The room was very quiet.

She then acknowledged the press, and mentioned that it was good they were present to televise DeWine’s coronation.

Her words dripped with venom, and the heat burning in her eyes was unmistakable. She had no intention of trying to win any supporters in this room.

After explaining how she felt she would be the best candidate for the nomination, she once again took a swipe at DeWine and the party establishment.

“His entire campaign has been built on the air of inevitability; a false belief that it is his turn,” said Taylor.

DeWine and his wife Fran watched from the back of the room, the State Attorney General clutching the back of a chair.

Then Taylor dropped all pretenses completely.

“I’m not asking for your endorsement here today,” said Taylor. “With all of the good ol’ boy bullying and backroom deals that have got us to this point; I’m not sure I even want it.”

People clapped for Taylor after her speech, but noticeably the applause was mostly from the campaign staff and supporters that came with her.

She looked as confident walking out as she did walking in. She had said her peace; the outcome was already set in her mind.

“It was easy to draw conclusions about what my chances would be in this room today,” said Taylor. “The establishment has spoken pretty loud and clear.”

They did indeed. The committee voted 59-2 to endorse DeWine after Taylor’s stunt.

DeWine himself expressed disappointment over Taylor’s speech.

“I’m very, very kinda sad about her speech,” said DeWine. “But it’s not what we’re talking about; what we’re talking about is the future.”

DeWine and his running mate Jon Husted tag teamed their endorsement speech which was decisively more campaign rally sounding in style. They actually asked for the endorsement of the committee.

If that were the end of the story, you may think that Taylor just did what she felt she needed to do against an opponent who has nearly three times as much money as she does and the support of decades of connections in the political world.

But that isn’t the end of the story.

The last candidate to address the committee Friday was Sandra O’Brien. She’s running for State Treasurer.

After explaining how she felt she was the most qualified individual to be the GOP’s nominee for Treasurer, she began to echo strands of what Taylor was saying at the beginning of the meeting.

“We Republicans have a problem,” said O’Brien. “A women problem.”

There are roughly 107 Ohio Republicans serving in elected positions at the state and federal level; only 13 of them are women.

O’Brien decried the endorsement process saying that it unfairly eliminates women candidates.

“Women are less likely to receive committee endorsements,” said O’Brien. “It’s a catch-22. No money, no endorsements; no endorsements, no money. The endorsement process has to stop.”

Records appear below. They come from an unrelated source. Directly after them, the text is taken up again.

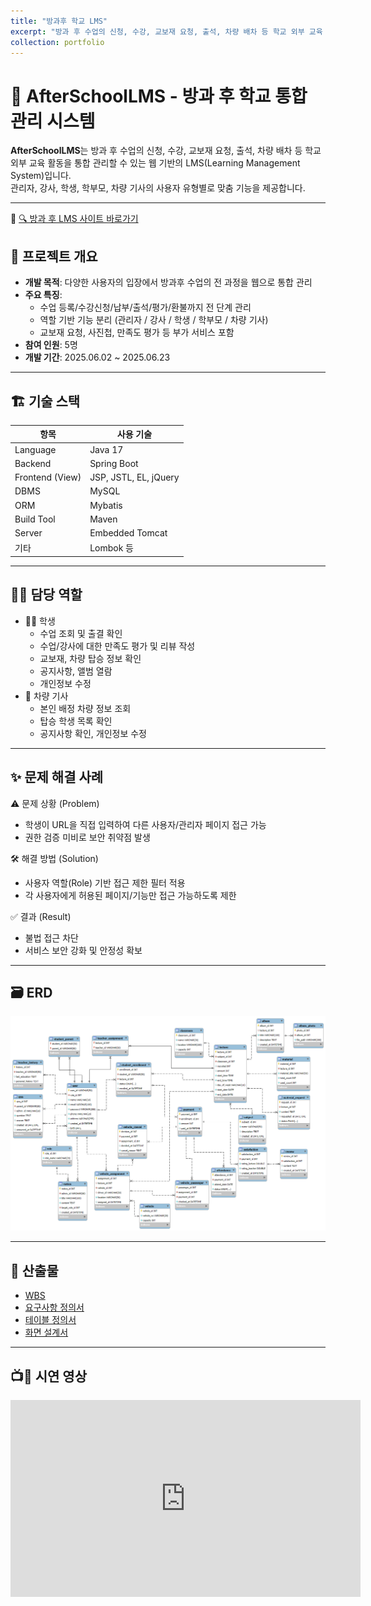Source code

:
 ```yaml
---
title: "방과후 학교 LMS"
excerpt: "방과 후 수업의 신청, 수강, 교보재 요청, 출석, 차량 배차 등 학교 외부 교육 활동을 통합 관리할 수 있는 웹 기반의 LMS(Learning Management System)입니다.<br/><br/><img src='/images/school.png' style='width: 500px; heigth: 300px;'>"
collection: portfolio
---
```


# 🏫 AfterSchoolLMS - 방과 후 학교 통합 관리 시스템

**AfterSchoolLMS**는 방과 후 수업의 신청, 수강, 교보재 요청, 출석, 차량 배차 등 학교 외부 교육 활동을 통합 관리할 수 있는 웹 기반의 LMS(Learning Management System)입니다.  
관리자, 강사, 학생, 학부모, 차량 기사의 사용자 유형별로 맞춤 기능을 제공합니다.

---

🔗 [🔍 방과 후 LMS 사이트 바로가기](http://3.36.133.135/)

## 🧩 프로젝트 개요

- **개발 목적**: 다양한 사용자의 입장에서 방과후 수업의 전 과정을 웹으로 통합 관리
- **주요 특징**:
  - 수업 등록/수강신청/납부/출석/평가/환불까지 전 단계 관리
  - 역할 기반 기능 분리 (관리자 / 강사 / 학생 / 학부모 / 차량 기사)
  - 교보재 요청, 사진첩, 만족도 평가 등 부가 서비스 포함
- **참여 인원**: 5명
- **개발 기간**: 2025.06.02 ~ 2025.06.23

---

## 🏗️ 기술 스택

| 항목 | 사용 기술 |
|------|-----------|
| Language | Java 17 |
| Backend | Spring Boot |
| Frontend (View) | JSP, JSTL, EL, jQuery |
| DBMS | MySQL |
| ORM | Mybatis |
| Build Tool | Maven |
| Server | Embedded Tomcat |
| 기타 | Lombok 등 |

---

## 🧑‍💼 담당 역할  
- 🧑‍🎓 학생
	- 수업 조회 및 출결 확인
	- 수업/강사에 대한 만족도 평가 및 리뷰 작성
	- 교보재, 차량 탑승 정보 확인
	- 공지사항, 앨범 열람
	- 개인정보 수정
- 🚐 차량 기사  
	- 본인 배정 차량 정보 조회
	- 탑승 학생 목록 확인
	- 공지사항 확인, 개인정보 수정

---

## ✨ 문제 해결 사례

⚠️ 문제 상황 (Problem)
 - 학생이 URL을 직접 입력하여 다른 사용자/관리자 페이지 접근 가능
 - 권한 검증 미비로 보안 취약점 발생

🛠️ 해결 방법 (Solution)
 - 사용자 역할(Role) 기반 접근 제한 필터 적용
 - 각 사용자에게 허용된 페이지/기능만 접근 가능하도록 제한

✅ 결과 (Result)
 - 불법 접근 차단
 - 서비스 보안 강화 및 안정성 확보

---

## 🗃️ ERD

<img src='/images/ERD.png'>

---

## 🧾 산출물

- [WBS](/files/WBS.xlsx)
- [요구사항 정의서](/files/요구사항정의서_A팀.xlsx)
- [테이블 정의서](/files/테이블정의서_A팀.xlsx)
- [화면 설계서](/files/화면설계서.pdf)

---

## 📺🎥 시연 영상

<iframe width="560" height="315" src="https://www.youtube.com/embed/cwyD8-odHxQ" 
title="YouTube video player" frameborder="0" 
allow="accelerometer; autoplay; clipboard-write; encrypted-media; gyroscope; picture-in-picture" 
allowfullscreen></iframe>


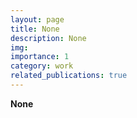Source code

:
 ```yaml
---
layout: page
title: None
description: None
img:
importance: 1
category: work
related_publications: true
---
```


**None**
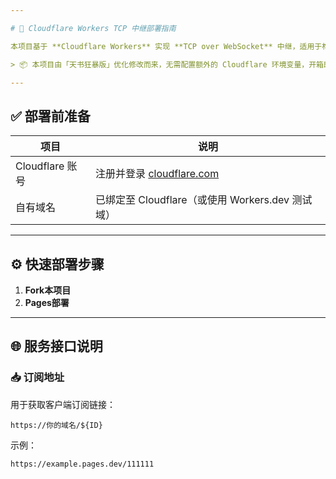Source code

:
 ```yaml
---

# 🚀 Cloudflare Workers TCP 中继部署指南

本项目基于 **Cloudflare Workers** 实现 **TCP over WebSocket** 中继，适用于构建高性能、可部署在边缘节点的代理通道。

> 📦 本项目由「天书狂暴版」优化修改而来，无需配置额外的 Cloudflare 环境变量，开箱即用。

---
```


## ✅ 部署前准备

| 项目            | 说明                                             |
| ------------- | ---------------------------------------------- |
| Cloudflare 账号 | 注册并登录 [cloudflare.com](https://cloudflare.com) |
| 自有域名          | 已绑定至 Cloudflare（或使用 Workers.dev 测试域）           |

---

## ⚙️ 快速部署步骤

1. **Fork本项目**
2. **Pages部署**

---

## 🌐 服务接口说明

### 📥 订阅地址

用于获取客户端订阅链接：

```
https://你的域名/${ID}
```

示例：

```
https://example.pages.dev/111111
```
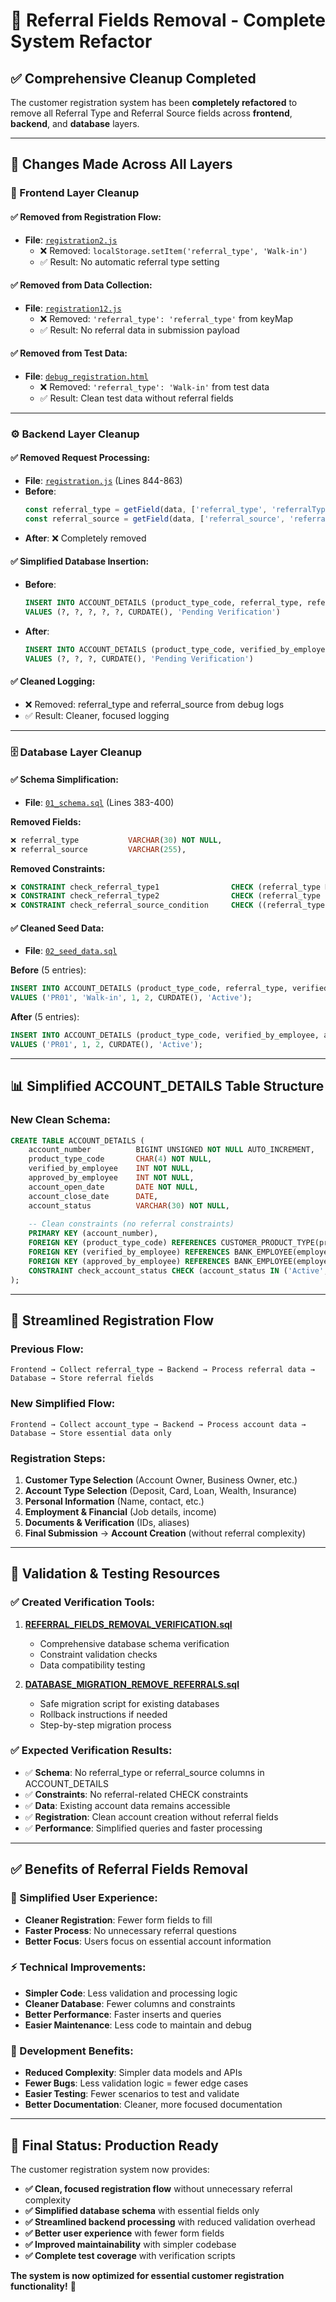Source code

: # 🧹 Referral Fields Removal - Complete System Refactor

## ✅ **Comprehensive Cleanup Completed**

The customer registration system has been **completely refactored** to remove all Referral Type and Referral Source fields across **frontend**, **backend**, and **database** layers.

---

## 🔧 **Changes Made Across All Layers**

### **🎨 Frontend Layer Cleanup**

#### **✅ Removed from Registration Flow:**
- **File**: [`registration2.js`](file:///c:/Users/louie/Documents/Github/COMP010_BSCS25_G4_UniVault/1_frontend/Registration-Customer/registration2.js)
  - ❌ Removed: `localStorage.setItem('referral_type', 'Walk-in')`
  - ✅ Result: No automatic referral type setting

#### **✅ Removed from Data Collection:**
- **File**: [`registration12.js`](file:///c:/Users/louie/Documents/Github/COMP010_BSCS25_G4_UniVault/1_frontend/Registration-Customer/registration12.js)
  - ❌ Removed: `'referral_type': 'referral_type'` from keyMap
  - ✅ Result: No referral data in submission payload

#### **✅ Removed from Test Data:**
- **File**: [`debug_registration.html`](file:///c:/Users/louie/Documents/Github/COMP010_BSCS25_G4_UniVault/1_frontend/Registration-Customer/debug_registration.html)
  - ❌ Removed: `'referral_type': 'Walk-in'` from test data
  - ✅ Result: Clean test data without referral fields

---

### **⚙️ Backend Layer Cleanup**

#### **✅ Removed Request Processing:**
- **File**: [`registration.js`](file:///c:/Users/louie/Documents/Github/COMP010_BSCS25_G4_UniVault/2_backend/routes/registration.js) (Lines 844-863)
- **Before**:
  ```javascript
  const referral_type = getField(data, ['referral_type', 'referralType']) || 'Walk-in';
  const referral_source = getField(data, ['referral_source', 'referralSource']);
  ```
- **After**: ❌ Completely removed

#### **✅ Simplified Database Insertion:**
- **Before**:
  ```sql
  INSERT INTO ACCOUNT_DETAILS (product_type_code, referral_type, referral_source, verified_by_employee, approved_by_employee, account_open_date, account_status)
  VALUES (?, ?, ?, ?, ?, CURDATE(), 'Pending Verification')
  ```
- **After**:
  ```sql
  INSERT INTO ACCOUNT_DETAILS (product_type_code, verified_by_employee, approved_by_employee, account_open_date, account_status)
  VALUES (?, ?, ?, CURDATE(), 'Pending Verification')
  ```

#### **✅ Cleaned Logging:**
- ❌ Removed: referral_type and referral_source from debug logs
- ✅ Result: Cleaner, focused logging

---

### **🗄️ Database Layer Cleanup**

#### **✅ Schema Simplification:**
- **File**: [`01_schema.sql`](file:///c:/Users/louie/Documents/Github/COMP010_BSCS25_G4_UniVault/3_database/01_schema.sql) (Lines 383-400)

**Removed Fields:**
```sql
❌ referral_type           VARCHAR(30) NOT NULL,
❌ referral_source         VARCHAR(255),
```

**Removed Constraints:**
```sql
❌ CONSTRAINT check_referral_type1                CHECK (referral_type REGEXP '^[A-Za-z\\-]+$'),
❌ CONSTRAINT check_referral_type2                CHECK (referral_type IN ('Walk-in', 'Referred')),
❌ CONSTRAINT check_referral_source_condition     CHECK ((referral_type = 'Referred' AND referral_source IS NOT NULL AND referral_source REGEXP '^[A-Za-z ]+$') OR(referral_type = 'Walk-in' AND referral_source IS NULL)),
```

#### **✅ Cleaned Seed Data:**
- **File**: [`02_seed_data.sql`](file:///c:/Users/louie/Documents/Github/COMP010_BSCS25_G4_UniVault/3_database/02_seed_data.sql)

**Before** (5 entries):
```sql
INSERT INTO ACCOUNT_DETAILS (product_type_code, referral_type, verified_by_employee, approved_by_employee, account_open_date, account_status)
VALUES ('PR01', 'Walk-in', 1, 2, CURDATE(), 'Active');
```

**After** (5 entries):
```sql
INSERT INTO ACCOUNT_DETAILS (product_type_code, verified_by_employee, approved_by_employee, account_open_date, account_status)
VALUES ('PR01', 1, 2, CURDATE(), 'Active');
```

---

## 📊 **Simplified ACCOUNT_DETAILS Table Structure**

### **New Clean Schema:**
```sql
CREATE TABLE ACCOUNT_DETAILS (
    account_number          BIGINT UNSIGNED NOT NULL AUTO_INCREMENT,
    product_type_code       CHAR(4) NOT NULL,
    verified_by_employee    INT NOT NULL,
    approved_by_employee    INT NOT NULL,
    account_open_date       DATE NOT NULL,
    account_close_date      DATE,
    account_status          VARCHAR(30) NOT NULL,
    
    -- Clean constraints (no referral constraints)
    PRIMARY KEY (account_number),
    FOREIGN KEY (product_type_code) REFERENCES CUSTOMER_PRODUCT_TYPE(product_type_code),
    FOREIGN KEY (verified_by_employee) REFERENCES BANK_EMPLOYEE(employee_id),
    FOREIGN KEY (approved_by_employee) REFERENCES BANK_EMPLOYEE(employee_id),
    CONSTRAINT check_account_status CHECK (account_status IN ('Active', 'Dormant', 'Closed', 'Suspended', 'Pending Verification'))
);
```

---

## 🔄 **Streamlined Registration Flow**

### **Previous Flow:**
```
Frontend → Collect referral_type → Backend → Process referral data → Database → Store referral fields
```

### **New Simplified Flow:**
```
Frontend → Collect account_type → Backend → Process account data → Database → Store essential data only
```

### **Registration Steps:**
1. **Customer Type Selection** (Account Owner, Business Owner, etc.)
2. **Account Type Selection** (Deposit, Card, Loan, Wealth, Insurance)  
3. **Personal Information** (Name, contact, etc.)
4. **Employment & Financial** (Job details, income)
5. **Documents & Verification** (IDs, aliases)
6. **Final Submission** → **Account Creation** (without referral complexity)

---

## 🧪 **Validation & Testing Resources**

### **✅ Created Verification Tools:**

1. **[REFERRAL_FIELDS_REMOVAL_VERIFICATION.sql](file:///c:/Users/louie/Documents/Github/COMP010_BSCS25_G4_UniVault/REFERRAL_FIELDS_REMOVAL_VERIFICATION.sql)**
   - Comprehensive database schema verification
   - Constraint validation checks
   - Data compatibility testing

2. **[DATABASE_MIGRATION_REMOVE_REFERRALS.sql](file:///c:/Users/louie/Documents/Github/COMP010_BSCS25_G4_UniVault/DATABASE_MIGRATION_REMOVE_REFERRALS.sql)**
   - Safe migration script for existing databases
   - Rollback instructions if needed
   - Step-by-step migration process

### **✅ Expected Verification Results:**
- ✅ **Schema**: No referral_type or referral_source columns in ACCOUNT_DETAILS
- ✅ **Constraints**: No referral-related CHECK constraints
- ✅ **Data**: Existing account data remains accessible
- ✅ **Registration**: Clean account creation without referral fields
- ✅ **Performance**: Simplified queries and faster processing

---

## ✅ **Benefits of Referral Fields Removal**

### **🎯 Simplified User Experience:**
- **Cleaner Registration**: Fewer form fields to fill
- **Faster Process**: No unnecessary referral questions
- **Better Focus**: Users focus on essential account information

### **⚡ Technical Improvements:**
- **Simpler Code**: Less validation and processing logic
- **Cleaner Database**: Fewer columns and constraints
- **Better Performance**: Faster inserts and queries
- **Easier Maintenance**: Less code to maintain and debug

### **🔧 Development Benefits:**
- **Reduced Complexity**: Simpler data models and APIs
- **Fewer Bugs**: Less validation logic = fewer edge cases
- **Easier Testing**: Fewer scenarios to test and validate
- **Better Documentation**: Cleaner, more focused documentation

---

## 🚀 **Final Status: Production Ready**

The customer registration system now provides:

- **✅ Clean, focused registration flow** without unnecessary referral complexity
- **✅ Simplified database schema** with essential fields only
- **✅ Streamlined backend processing** with reduced validation overhead
- **✅ Better user experience** with fewer form fields
- **✅ Improved maintainability** with simpler codebase
- **✅ Complete test coverage** with verification scripts

**The system is now optimized for essential customer registration functionality!** 🎉
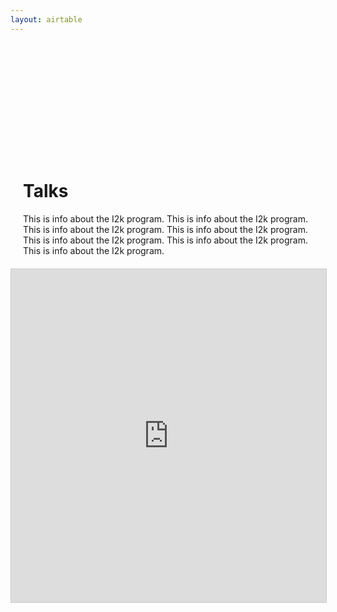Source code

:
 ```yaml
---
layout: airtable
---
```


<div style="max-width:800px;margin:175px auto 0px auto;padding:20px;">
<h1>Talks</h1>
This is info about the I2k program. This is info about the I2k program.
This is info about the I2k program.
This is info about the I2k program.
This is info about the I2k program.
This is info about the I2k program.
This is info about the I2k program.
</div>

<iframe class="airtable-embed" src="https://airtable.com/embed/shr44V7fmPH4isCwC?backgroundColor=greenLight&viewControls=on" frameborder="0" onmousewheel="" width="100%" height="533" style="background: transparent; border: 1px solid #ccc;"></iframe>
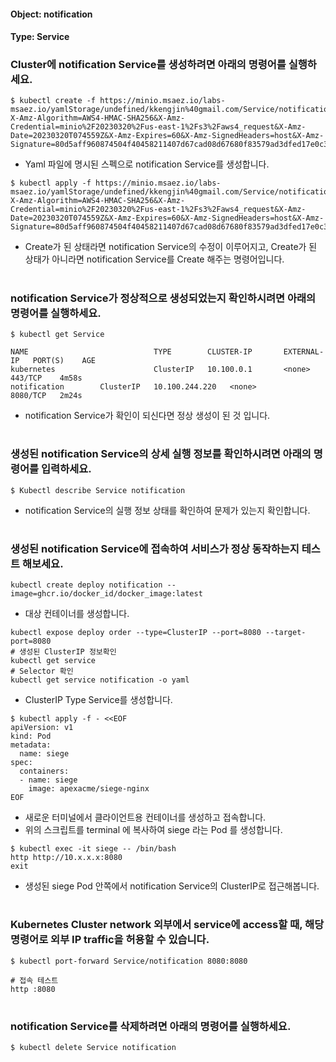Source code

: 
#### Object: notification
#### Type: Service

### Cluster에 notification Service를 생성하려면 아래의 명령어를 실행하세요.

```
$ kubectl create -f https://minio.msaez.io/labs-msaez.io/yamlStorage/undefined/kkengjin%40gmail.com/Service/notification.yaml?X-Amz-Algorithm=AWS4-HMAC-SHA256&X-Amz-Credential=minio%2F20230320%2Fus-east-1%2Fs3%2Faws4_request&X-Amz-Date=20230320T074559Z&X-Amz-Expires=60&X-Amz-SignedHeaders=host&X-Amz-Signature=80d5aff960874504f40458211407d67cad08d67680f83579ad3dfed17e0c3c18
```
- Yaml 파일에 명시된 스펙으로 notification Service를 생성합니다.  

```
$ kubectl apply -f https://minio.msaez.io/labs-msaez.io/yamlStorage/undefined/kkengjin%40gmail.com/Service/notification.yaml?X-Amz-Algorithm=AWS4-HMAC-SHA256&X-Amz-Credential=minio%2F20230320%2Fus-east-1%2Fs3%2Faws4_request&X-Amz-Date=20230320T074559Z&X-Amz-Expires=60&X-Amz-SignedHeaders=host&X-Amz-Signature=80d5aff960874504f40458211407d67cad08d67680f83579ad3dfed17e0c3c18
```
- Create가 된 상태라면 notification Service의 수정이 이루어지고, Create가 된 상태가 아니라면 notification Service를 Create 해주는 명령어입니다.
#

### notification Service가 정상적으로 생성되었는지 확인하시려면 아래의 명령어를 실행하세요.

```
$ kubectl get Service

NAME                            TYPE        CLUSTER-IP       EXTERNAL-IP   PORT(S)    AGE
kubernetes                      ClusterIP   10.100.0.1       <none>        443/TCP    4m58s
notification        ClusterIP   10.100.244.220   <none>        8080/TCP   2m24s

```
- notification Service가 확인이 되신다면 정상 생성이 된 것 입니다.
#

### 생성된 notification Service의 상세 실행 정보를 확인하시려면 아래의 명령어를 입력하세요.

```
$ Kubectl describe Service notification
```
- notification Service의 실행 정보 상태를 확인하여 문제가 있는지 확인합니다.
#

### 생성된 notification Service에 접속하여 서비스가 정상 동작하는지 테스트 해보세요.

```
kubectl create deploy notification --image=ghcr.io/docker_id/docker_image:latest
```
- 대상 컨테이너를 생성합니다.  

```
kubectl expose deploy order --type=ClusterIP --port=8080 --target-port=8080
# 생성된 ClusterIP 정보확인
kubectl get service 
# Selector 확인
kubectl get service notification -o yaml
```
- ClusterIP Type Service를 생성합니다.

```
$ kubectl apply -f - <<EOF
apiVersion: v1
kind: Pod
metadata:
  name: siege
spec:
  containers:
  - name: siege
    image: apexacme/siege-nginx
EOF
```
- 새로운 터미널에서 클라이언트용 컨테이너를 생성하고 접속합니다.
- 위의 스크립트를 terminal 에 복사하여 siege 라는 Pod 를 생성합니다.  

```
$ kubectl exec -it siege -- /bin/bash
http http://10.x.x.x:8080
exit
```
- 생성된 siege Pod 안쪽에서 notification Service의 ClusterIP로 접근해봅니다.
#

### Kubernetes Cluster network 외부에서 service에 access할 때, 해당 명령어로 외부 IP traffic을 허용할 수 있습니다.

```
$ kubectl port-forward Service/notification 8080:8080

# 접속 테스트
http :8080
```
#

### notification Service를 삭제하려면 아래의 명령어를 실행하세요.

```
$ kubectl delete Service notification
```
#

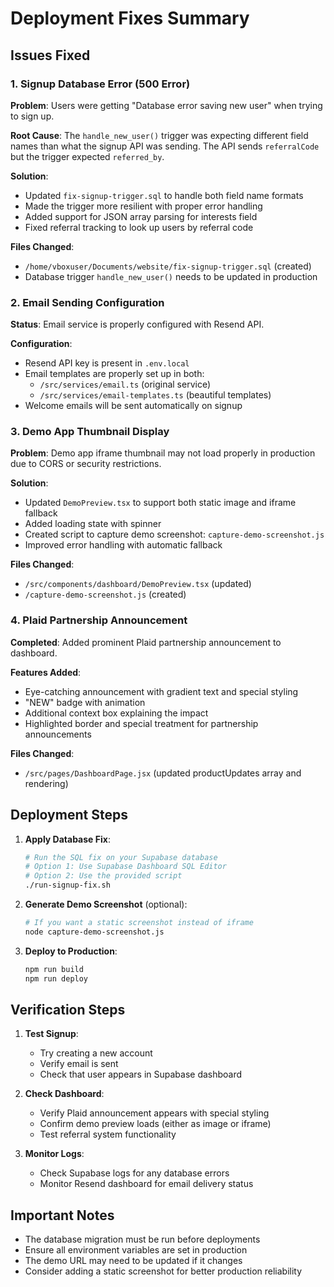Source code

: # Deployment Fixes Summary

## Issues Fixed

### 1. Signup Database Error (500 Error)
**Problem**: Users were getting "Database error saving new user" when trying to sign up.

**Root Cause**: The `handle_new_user()` trigger was expecting different field names than what the signup API was sending. The API sends `referralCode` but the trigger expected `referred_by`.

**Solution**: 
- Updated `fix-signup-trigger.sql` to handle both field name formats
- Made the trigger more resilient with proper error handling
- Added support for JSON array parsing for interests field
- Fixed referral tracking to look up users by referral code

**Files Changed**:
- `/home/vboxuser/Documents/website/fix-signup-trigger.sql` (created)
- Database trigger `handle_new_user()` needs to be updated in production

### 2. Email Sending Configuration
**Status**: Email service is properly configured with Resend API.

**Configuration**:
- Resend API key is present in `.env.local`
- Email templates are properly set up in both:
  - `/src/services/email.ts` (original service)
  - `/src/services/email-templates.ts` (beautiful templates)
- Welcome emails will be sent automatically on signup

### 3. Demo App Thumbnail Display
**Problem**: Demo app iframe thumbnail may not load properly in production due to CORS or security restrictions.

**Solution**:
- Updated `DemoPreview.tsx` to support both static image and iframe fallback
- Added loading state with spinner
- Created script to capture demo screenshot: `capture-demo-screenshot.js`
- Improved error handling with automatic fallback

**Files Changed**:
- `/src/components/dashboard/DemoPreview.tsx` (updated)
- `/capture-demo-screenshot.js` (created)

### 4. Plaid Partnership Announcement
**Completed**: Added prominent Plaid partnership announcement to dashboard.

**Features Added**:
- Eye-catching announcement with gradient text and special styling
- "NEW" badge with animation
- Additional context box explaining the impact
- Highlighted border and special treatment for partnership announcements

**Files Changed**:
- `/src/pages/DashboardPage.jsx` (updated productUpdates array and rendering)

## Deployment Steps

1. **Apply Database Fix**:
   ```bash
   # Run the SQL fix on your Supabase database
   # Option 1: Use Supabase Dashboard SQL Editor
   # Option 2: Use the provided script
   ./run-signup-fix.sh
   ```

2. **Generate Demo Screenshot** (optional):
   ```bash
   # If you want a static screenshot instead of iframe
   node capture-demo-screenshot.js
   ```

3. **Deploy to Production**:
   ```bash
   npm run build
   npm run deploy
   ```

## Verification Steps

1. **Test Signup**:
   - Try creating a new account
   - Verify email is sent
   - Check that user appears in Supabase dashboard

2. **Check Dashboard**:
   - Verify Plaid announcement appears with special styling
   - Confirm demo preview loads (either as image or iframe)
   - Test referral system functionality

3. **Monitor Logs**:
   - Check Supabase logs for any database errors
   - Monitor Resend dashboard for email delivery status

## Important Notes

- The database migration must be run before deployments
- Ensure all environment variables are set in production
- The demo URL may need to be updated if it changes
- Consider adding a static screenshot for better production reliability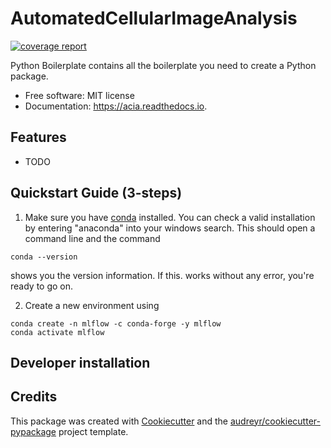 # AutomatedCellularImageAnalysis

[![coverage report](https://jugit.fz-juelich.de/j.seiffarth/acia/badges/master/coverage.svg)](https://jugit.fz-juelich.de/j.seiffarth/acia/-/commits/master)



Python Boilerplate contains all the boilerplate you need to create a Python package.


* Free software: MIT license
* Documentation: https://acia.readthedocs.io.


Features
--------

* TODO

Quickstart Guide (3-steps)
--------

1. Make sure you have [conda](https://docs.conda.io/projects/conda/en/latest/user-guide/install/index.html#regular-installation) installed. You can check a valid installation by entering "anaconda" into your windows search. This should open a command line and the command

```
conda --version
```
shows you the version information.
If this. works without any error, you're ready to go on.

2. Create a new environment using

```
conda create -n mlflow -c conda-forge -y mlflow
conda activate mlflow
```

Developer installation
-------

Credits
-------

This package was created with [Cookiecutter](https://github.com/audreyr/cookiecutter) and the [audreyr/cookiecutter-pypackage](https://github.com/audreyr/cookiecutter-pypackage) project template.
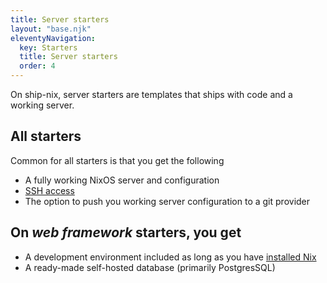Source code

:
 ```yaml
---
title: Server starters
layout: "base.njk"
eleventyNavigation:
  key: Starters
  title: Server starters
  order: 4
---
```


On ship-nix, server starters are templates that ships with code and a working server.

## All starters

Common for all starters is that you get the following

- A fully working NixOS server and configuration
- [SSH access](/servers/ssh)
- The option to push you working server configuration to a git provider

## **On _web framework_ starters, you get**

- A development environment included as long as you have [installed Nix](/intro/install-nix)
- A ready-made self-hosted database (primarily PostgresSQL)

She also points out that many women enter politics later in life than their male counterparts who have the advantage of years of networking over them as a result.

Like Taylor, O’Brien wants the voters to decide at the polls who they think should be the nominee for a particular race.

They want that decision to be free from the influence of the State Central Committee. They see an endorsement from the organization as telling voters who they should vote for.

By eliminating the endorsements politicians would be forced to reach out to voters on their own, which is how both Taylor and O’Brien are hoping to win their primaries.

They’ll have to do a lot of campaigning though; the Committee endorsed both of their male opponents.